YOUR ASSIGNMENT
Lines to restate from the data below: from the one containing "en donde cada" to the one containing "5. Aplicar componentes", both included. Give them again exactly, and only them.

━━━━━ GIVEN DATA ━━━━━

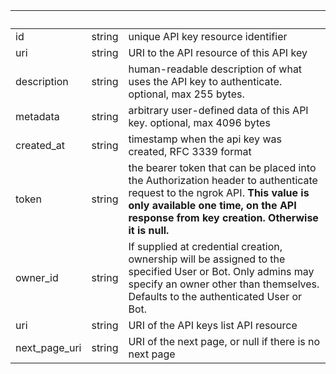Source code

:| &nbsp; | &nbsp; | &nbsp; |
|---|---|---|
| id | string | unique API key resource identifier |
| uri | string | URI to the API resource of this API key |
| description | string | human-readable description of what uses the API key to authenticate. optional, max 255 bytes. |
| metadata | string | arbitrary user-defined data of this API key. optional, max 4096 bytes |
| created_at | string | timestamp when the api key was created, RFC 3339 format |
| token | string | the bearer token that can be placed into the Authorization header to authenticate request to the ngrok API. **This value is only available one time, on the API response from key creation. Otherwise it is null.** |
| owner_id | string | If supplied at credential creation, ownership will be assigned to the specified User or Bot. Only admins may specify an owner other than themselves. Defaults to the authenticated User or Bot. |
| uri | string | URI of the API keys list API resource |
| next_page_uri | string | URI of the next page, or null if there is no next page |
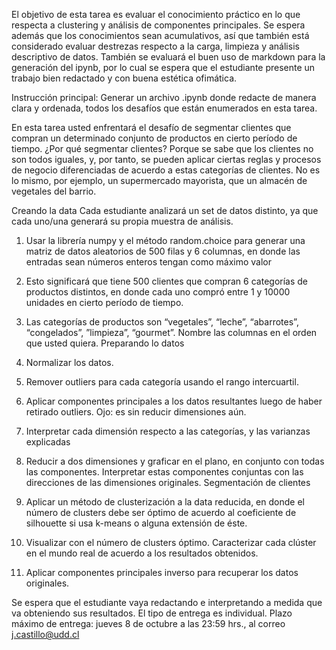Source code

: El objetivo de esta tarea es evaluar el conocimiento práctico en lo que respecta a clustering y análisis de
componentes principales. Se espera además que los conocimientos sean acumulativos, así que también está
considerado evaluar destrezas respecto a la carga, limpieza y análisis descriptivo de datos. También se
evaluará el buen uso de markdown para la generación del ipynb, por lo cual se espera que el estudiante
presente un trabajo bien redactado y con buena estética ofimática.

Instrucción principal: Generar un archivo .ipynb donde redacte de manera clara y ordenada, todos los
desafíos que están enumerados en esta tarea.

En esta tarea usted enfrentará el desafío de segmentar clientes que compran un determinado conjunto de
productos en cierto período de tiempo. ¿Por qué segmentar clientes? Porque se sabe que los clientes no
son todos iguales, y, por tanto, se pueden aplicar ciertas reglas y procesos de negocio diferenciadas de
acuerdo a estas categorías de clientes. No es lo mismo, por ejemplo, un supermercado mayorista, que un
almacén de vegetales del barrio.

Creando la data
Cada estudiante analizará un set de datos distinto, ya que cada uno/una generará su propia muestra de
análisis.

1. Usar la librería numpy y el método random.choice para generar una matriz de datos aleatorios de
500 filas y 6 columnas, en donde las entradas sean números enteros tengan como máximo valor
10000. Esto significará que tiene 500 clientes que compran 6 categorías de productos distintos,
en donde cada uno compró entre 1 y 10000 unidades en cierto período de tiempo. 
       
2. Las categorías de productos son “vegetales”, “leche”, “abarrotes”, “congelados”, ”limpieza”,
“gourmet”. Nombre las columnas en el orden que usted quiera. 
Preparando lo datos
   
3. Normalizar los datos. 
   
4. Remover outliers para cada categoría usando el rango intercuartil.
   
5. Aplicar componentes principales a los datos resultantes luego de haber retirado outliers. Ojo: es
sin reducir dimensiones aún.
   
6. Interpretar cada dimensión respecto a las categorías, y las varianzas explicadas
   
7. Reducir a dos dimensiones y graficar en el plano, en conjunto con todas las componentes.
Interpretar estas componentes conjuntas con las direcciones de las dimensiones originales.
Segmentación de clientes 
   
8. Aplicar un método de clusterización a la data reducida, en donde el número de clusters debe ser
óptimo de acuerdo al coeficiente de silhouette si usa k-means o alguna extensión de éste.

9. Visualizar con el número de clusters óptimo. Caracterizar cada clúster en el mundo real de acuerdo a los resultados
   obtenidos.
   
10. Aplicar componentes principales inverso para recuperar los datos originales.

Se espera que el estudiante vaya redactando e interpretando a medida que va obteniendo sus resultados.
El tipo de entrega es individual. Plazo máximo de entrega: jueves 8 de octubre a las 23:59 hrs., al
correo j.castillo@udd.cl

━━━━━

ANSWER TO THIS PROBLEM
en donde cada uno compró entre 1 y 10000 unidades en cierto período de tiempo. 
       
2. Las categorías de productos son “vegetales”, “leche”, “abarrotes”, “congelados”, ”limpieza”,
“gourmet”. Nombre las columnas en el orden que usted quiera. 
Preparando lo datos
   
3. Normalizar los datos. 
   
4. Remover outliers para cada categoría usando el rango intercuartil.
   
5. Aplicar componentes principales a los datos resultantes luego de haber retirado outliers. Ojo: es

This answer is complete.